■ **Exercise description**
The result should be every line in the material below containing the string "best".

Given data section start

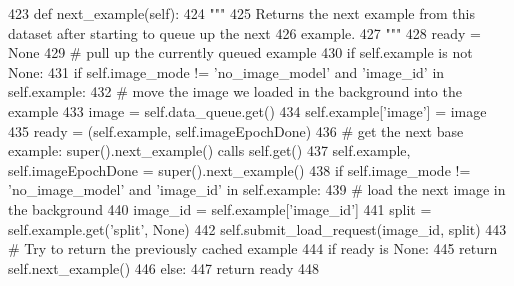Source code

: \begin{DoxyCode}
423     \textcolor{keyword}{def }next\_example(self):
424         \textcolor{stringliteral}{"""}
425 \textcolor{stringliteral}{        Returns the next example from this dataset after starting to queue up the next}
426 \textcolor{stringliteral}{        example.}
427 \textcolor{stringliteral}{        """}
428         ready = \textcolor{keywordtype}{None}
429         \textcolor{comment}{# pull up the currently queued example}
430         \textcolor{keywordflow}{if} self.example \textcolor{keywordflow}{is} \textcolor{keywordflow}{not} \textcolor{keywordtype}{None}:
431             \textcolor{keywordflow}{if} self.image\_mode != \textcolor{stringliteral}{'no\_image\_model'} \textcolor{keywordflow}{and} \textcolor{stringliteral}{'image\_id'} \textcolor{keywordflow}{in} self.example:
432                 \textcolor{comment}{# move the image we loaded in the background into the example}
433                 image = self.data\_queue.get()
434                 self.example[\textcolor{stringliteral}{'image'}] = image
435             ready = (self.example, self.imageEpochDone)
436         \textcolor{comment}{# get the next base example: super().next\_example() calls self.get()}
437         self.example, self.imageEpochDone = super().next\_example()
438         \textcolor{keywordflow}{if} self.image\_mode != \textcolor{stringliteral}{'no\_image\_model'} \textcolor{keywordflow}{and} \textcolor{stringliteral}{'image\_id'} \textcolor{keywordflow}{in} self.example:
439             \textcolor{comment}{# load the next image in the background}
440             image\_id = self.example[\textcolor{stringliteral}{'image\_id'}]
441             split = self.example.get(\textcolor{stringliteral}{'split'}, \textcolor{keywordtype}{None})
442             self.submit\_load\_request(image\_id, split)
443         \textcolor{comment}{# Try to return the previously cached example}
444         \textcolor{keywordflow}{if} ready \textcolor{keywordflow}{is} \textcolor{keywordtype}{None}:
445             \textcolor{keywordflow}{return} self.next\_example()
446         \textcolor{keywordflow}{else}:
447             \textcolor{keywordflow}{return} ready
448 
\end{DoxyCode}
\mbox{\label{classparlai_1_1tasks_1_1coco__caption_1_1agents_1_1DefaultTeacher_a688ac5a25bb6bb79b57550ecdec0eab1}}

Given data section end
Given data section start

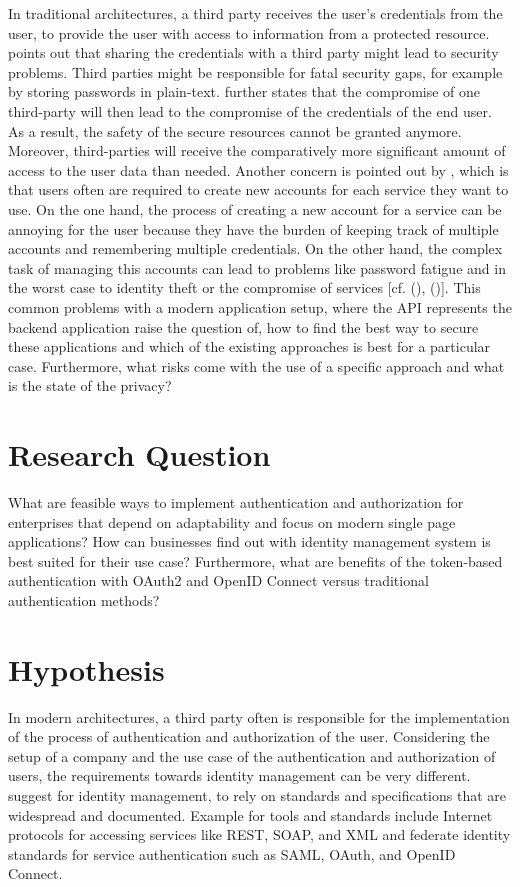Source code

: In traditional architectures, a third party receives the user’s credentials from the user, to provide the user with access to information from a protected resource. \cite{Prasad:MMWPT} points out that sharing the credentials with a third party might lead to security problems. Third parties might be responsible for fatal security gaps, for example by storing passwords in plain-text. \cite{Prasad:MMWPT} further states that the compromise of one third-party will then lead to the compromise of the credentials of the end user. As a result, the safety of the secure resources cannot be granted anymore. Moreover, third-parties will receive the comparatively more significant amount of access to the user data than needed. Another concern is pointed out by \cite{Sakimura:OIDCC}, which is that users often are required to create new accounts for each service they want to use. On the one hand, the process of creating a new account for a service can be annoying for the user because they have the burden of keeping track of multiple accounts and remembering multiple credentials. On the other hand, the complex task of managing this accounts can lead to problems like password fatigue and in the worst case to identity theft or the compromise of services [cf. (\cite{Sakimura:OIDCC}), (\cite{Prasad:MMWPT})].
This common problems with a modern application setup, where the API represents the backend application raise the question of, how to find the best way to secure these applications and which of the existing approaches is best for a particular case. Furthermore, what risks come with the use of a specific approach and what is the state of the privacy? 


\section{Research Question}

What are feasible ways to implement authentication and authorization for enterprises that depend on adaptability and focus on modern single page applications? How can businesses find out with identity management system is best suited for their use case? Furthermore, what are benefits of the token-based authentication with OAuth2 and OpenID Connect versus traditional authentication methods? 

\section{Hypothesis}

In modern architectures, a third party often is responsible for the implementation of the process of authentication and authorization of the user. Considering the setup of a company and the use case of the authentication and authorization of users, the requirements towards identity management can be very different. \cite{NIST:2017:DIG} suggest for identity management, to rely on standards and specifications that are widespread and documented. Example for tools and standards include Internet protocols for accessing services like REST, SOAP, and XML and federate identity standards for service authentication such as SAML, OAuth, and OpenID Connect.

Given data section end
Given data section start

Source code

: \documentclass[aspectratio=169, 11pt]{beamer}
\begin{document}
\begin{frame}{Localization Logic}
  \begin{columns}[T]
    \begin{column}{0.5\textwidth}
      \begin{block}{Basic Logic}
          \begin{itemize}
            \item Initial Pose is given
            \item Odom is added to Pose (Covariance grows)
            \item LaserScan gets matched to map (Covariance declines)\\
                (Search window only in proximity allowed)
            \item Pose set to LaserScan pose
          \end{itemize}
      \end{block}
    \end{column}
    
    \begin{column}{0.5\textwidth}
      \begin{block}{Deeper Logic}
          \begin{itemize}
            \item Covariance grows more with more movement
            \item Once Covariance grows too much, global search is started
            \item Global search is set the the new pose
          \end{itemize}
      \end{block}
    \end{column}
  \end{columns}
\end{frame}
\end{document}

Given data section end

■ **Result of this task**
This common problems with a modern application setup, where the API represents the backend application raise the question of, how to find the best way to secure these applications and which of the existing approaches is best for a particular case. Furthermore, what risks come with the use of a specific approach and what is the state of the privacy? 
What are feasible ways to implement authentication and authorization for enterprises that depend on adaptability and focus on modern single page applications? How can businesses find out with identity management system is best suited for their use case? Furthermore, what are benefits of the token-based authentication with OAuth2 and OpenID Connect versus traditional authentication methods? 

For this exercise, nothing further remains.